AIM OF THE TASK:
Answer with the exact lines of the following material from the one containing "## 1995.250 1911.70 2495.6 1837.2 3128.3" through the one containing "## 1995.273 1972.59 2536.3 1872.9 3190.2", both end lines included.

EXTRACTED DATA:
# # # # # # #
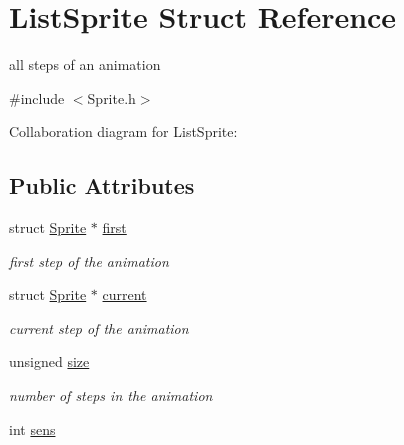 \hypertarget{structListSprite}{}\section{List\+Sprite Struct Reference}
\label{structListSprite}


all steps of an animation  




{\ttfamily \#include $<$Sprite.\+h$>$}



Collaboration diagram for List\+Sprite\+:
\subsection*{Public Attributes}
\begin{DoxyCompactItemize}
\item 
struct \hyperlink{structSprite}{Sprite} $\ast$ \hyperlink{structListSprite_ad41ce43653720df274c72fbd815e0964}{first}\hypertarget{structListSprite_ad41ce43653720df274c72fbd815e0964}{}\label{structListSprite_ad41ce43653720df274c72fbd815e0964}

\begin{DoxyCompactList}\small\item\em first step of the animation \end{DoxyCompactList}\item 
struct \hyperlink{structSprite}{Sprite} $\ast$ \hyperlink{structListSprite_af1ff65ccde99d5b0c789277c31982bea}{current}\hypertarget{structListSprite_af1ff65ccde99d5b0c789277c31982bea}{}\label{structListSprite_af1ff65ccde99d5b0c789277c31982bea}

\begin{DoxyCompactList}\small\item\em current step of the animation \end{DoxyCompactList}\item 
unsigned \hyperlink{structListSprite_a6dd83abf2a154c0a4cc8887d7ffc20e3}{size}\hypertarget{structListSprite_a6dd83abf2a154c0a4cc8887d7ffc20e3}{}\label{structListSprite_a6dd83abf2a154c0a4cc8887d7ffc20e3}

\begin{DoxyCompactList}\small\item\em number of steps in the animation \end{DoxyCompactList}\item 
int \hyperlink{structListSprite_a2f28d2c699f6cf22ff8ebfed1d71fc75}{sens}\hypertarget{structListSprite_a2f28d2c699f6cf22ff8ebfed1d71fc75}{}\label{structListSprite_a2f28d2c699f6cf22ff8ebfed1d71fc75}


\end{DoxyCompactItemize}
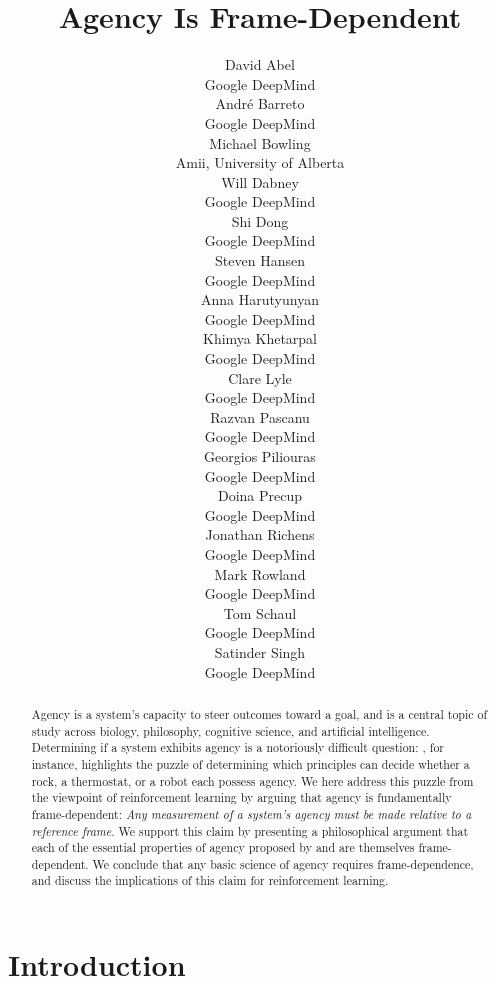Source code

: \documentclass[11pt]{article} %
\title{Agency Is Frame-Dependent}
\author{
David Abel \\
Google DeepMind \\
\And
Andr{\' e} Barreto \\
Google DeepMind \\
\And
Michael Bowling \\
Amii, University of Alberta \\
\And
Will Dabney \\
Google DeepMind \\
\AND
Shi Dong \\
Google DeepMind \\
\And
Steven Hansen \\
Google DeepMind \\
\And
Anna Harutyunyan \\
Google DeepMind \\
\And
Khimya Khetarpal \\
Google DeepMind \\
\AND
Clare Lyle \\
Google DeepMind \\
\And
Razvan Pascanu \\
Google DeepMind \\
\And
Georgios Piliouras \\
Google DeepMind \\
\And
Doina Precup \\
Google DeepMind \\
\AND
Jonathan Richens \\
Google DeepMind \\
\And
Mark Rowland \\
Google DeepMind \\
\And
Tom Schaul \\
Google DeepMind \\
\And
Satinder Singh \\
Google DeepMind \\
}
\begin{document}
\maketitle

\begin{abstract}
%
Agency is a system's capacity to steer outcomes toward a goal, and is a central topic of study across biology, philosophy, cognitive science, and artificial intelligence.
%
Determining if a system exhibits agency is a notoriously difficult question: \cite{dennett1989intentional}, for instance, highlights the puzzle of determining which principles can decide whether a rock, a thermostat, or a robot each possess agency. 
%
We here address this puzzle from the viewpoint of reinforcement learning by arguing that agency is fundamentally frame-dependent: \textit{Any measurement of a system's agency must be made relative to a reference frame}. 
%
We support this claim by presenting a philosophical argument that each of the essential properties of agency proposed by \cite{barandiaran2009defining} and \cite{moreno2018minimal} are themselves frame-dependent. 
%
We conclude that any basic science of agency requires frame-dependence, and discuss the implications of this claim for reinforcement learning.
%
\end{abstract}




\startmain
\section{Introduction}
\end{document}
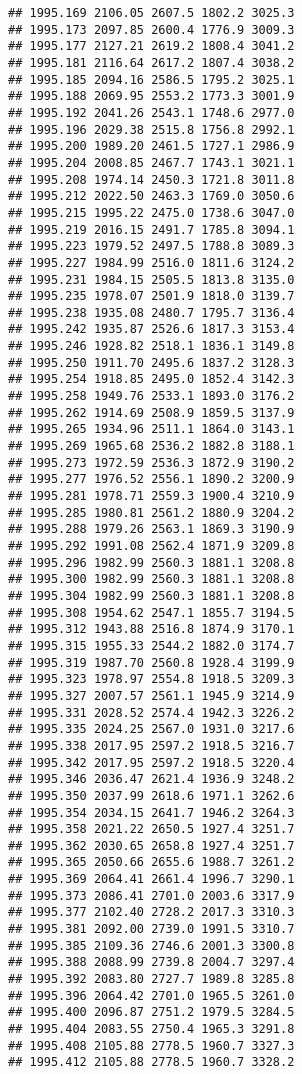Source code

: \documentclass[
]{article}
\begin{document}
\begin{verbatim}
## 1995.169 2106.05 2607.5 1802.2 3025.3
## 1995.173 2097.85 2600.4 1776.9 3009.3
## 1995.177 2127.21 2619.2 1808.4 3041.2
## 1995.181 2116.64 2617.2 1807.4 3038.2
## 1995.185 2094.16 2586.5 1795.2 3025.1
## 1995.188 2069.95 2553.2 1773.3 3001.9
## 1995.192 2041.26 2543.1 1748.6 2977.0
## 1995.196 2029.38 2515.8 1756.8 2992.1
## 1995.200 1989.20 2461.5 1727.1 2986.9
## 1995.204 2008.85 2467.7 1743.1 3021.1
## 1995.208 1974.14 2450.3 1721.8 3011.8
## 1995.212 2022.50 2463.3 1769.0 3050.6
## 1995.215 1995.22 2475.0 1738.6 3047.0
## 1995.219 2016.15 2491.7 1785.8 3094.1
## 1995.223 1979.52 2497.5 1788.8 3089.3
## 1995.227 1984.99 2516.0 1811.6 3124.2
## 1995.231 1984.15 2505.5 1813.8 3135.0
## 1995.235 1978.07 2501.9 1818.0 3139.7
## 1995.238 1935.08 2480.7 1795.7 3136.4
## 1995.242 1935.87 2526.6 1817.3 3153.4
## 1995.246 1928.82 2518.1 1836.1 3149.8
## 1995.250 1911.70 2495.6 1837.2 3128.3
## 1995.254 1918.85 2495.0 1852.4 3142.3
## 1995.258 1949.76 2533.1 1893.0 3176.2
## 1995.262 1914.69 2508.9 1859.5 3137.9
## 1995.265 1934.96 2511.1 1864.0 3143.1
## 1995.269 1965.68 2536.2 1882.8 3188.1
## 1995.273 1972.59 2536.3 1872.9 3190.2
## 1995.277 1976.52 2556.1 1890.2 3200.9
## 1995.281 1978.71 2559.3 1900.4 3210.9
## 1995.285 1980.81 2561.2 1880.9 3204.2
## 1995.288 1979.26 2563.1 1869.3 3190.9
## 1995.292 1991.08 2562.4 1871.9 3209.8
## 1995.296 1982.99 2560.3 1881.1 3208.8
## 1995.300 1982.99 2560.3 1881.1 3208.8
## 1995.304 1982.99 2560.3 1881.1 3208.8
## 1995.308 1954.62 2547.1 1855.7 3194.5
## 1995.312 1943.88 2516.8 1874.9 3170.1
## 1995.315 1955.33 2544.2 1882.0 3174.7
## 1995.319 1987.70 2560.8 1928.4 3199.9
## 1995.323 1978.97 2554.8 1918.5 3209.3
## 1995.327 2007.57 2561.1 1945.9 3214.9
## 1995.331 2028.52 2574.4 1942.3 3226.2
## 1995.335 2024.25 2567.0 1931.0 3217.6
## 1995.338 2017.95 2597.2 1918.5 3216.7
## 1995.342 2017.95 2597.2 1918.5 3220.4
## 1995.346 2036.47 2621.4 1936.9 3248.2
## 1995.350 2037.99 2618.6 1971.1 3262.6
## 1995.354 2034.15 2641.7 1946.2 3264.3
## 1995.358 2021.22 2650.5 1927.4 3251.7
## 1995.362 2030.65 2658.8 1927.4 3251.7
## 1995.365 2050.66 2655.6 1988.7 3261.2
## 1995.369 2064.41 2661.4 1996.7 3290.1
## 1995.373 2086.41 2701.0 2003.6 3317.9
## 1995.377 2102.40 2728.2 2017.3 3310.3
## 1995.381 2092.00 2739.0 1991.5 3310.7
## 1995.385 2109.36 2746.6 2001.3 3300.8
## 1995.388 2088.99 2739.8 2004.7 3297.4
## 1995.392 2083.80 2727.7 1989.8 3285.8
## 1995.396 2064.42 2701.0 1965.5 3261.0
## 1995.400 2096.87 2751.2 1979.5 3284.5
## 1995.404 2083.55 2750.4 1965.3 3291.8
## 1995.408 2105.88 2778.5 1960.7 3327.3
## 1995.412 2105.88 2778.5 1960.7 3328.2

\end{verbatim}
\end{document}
# # # # # # #
OUTPUT FOR THIS TASK:
## 1995.250 1911.70 2495.6 1837.2 3128.3
## 1995.254 1918.85 2495.0 1852.4 3142.3
## 1995.258 1949.76 2533.1 1893.0 3176.2
## 1995.262 1914.69 2508.9 1859.5 3137.9
## 1995.265 1934.96 2511.1 1864.0 3143.1
## 1995.269 1965.68 2536.2 1882.8 3188.1
## 1995.273 1972.59 2536.3 1872.9 3190.2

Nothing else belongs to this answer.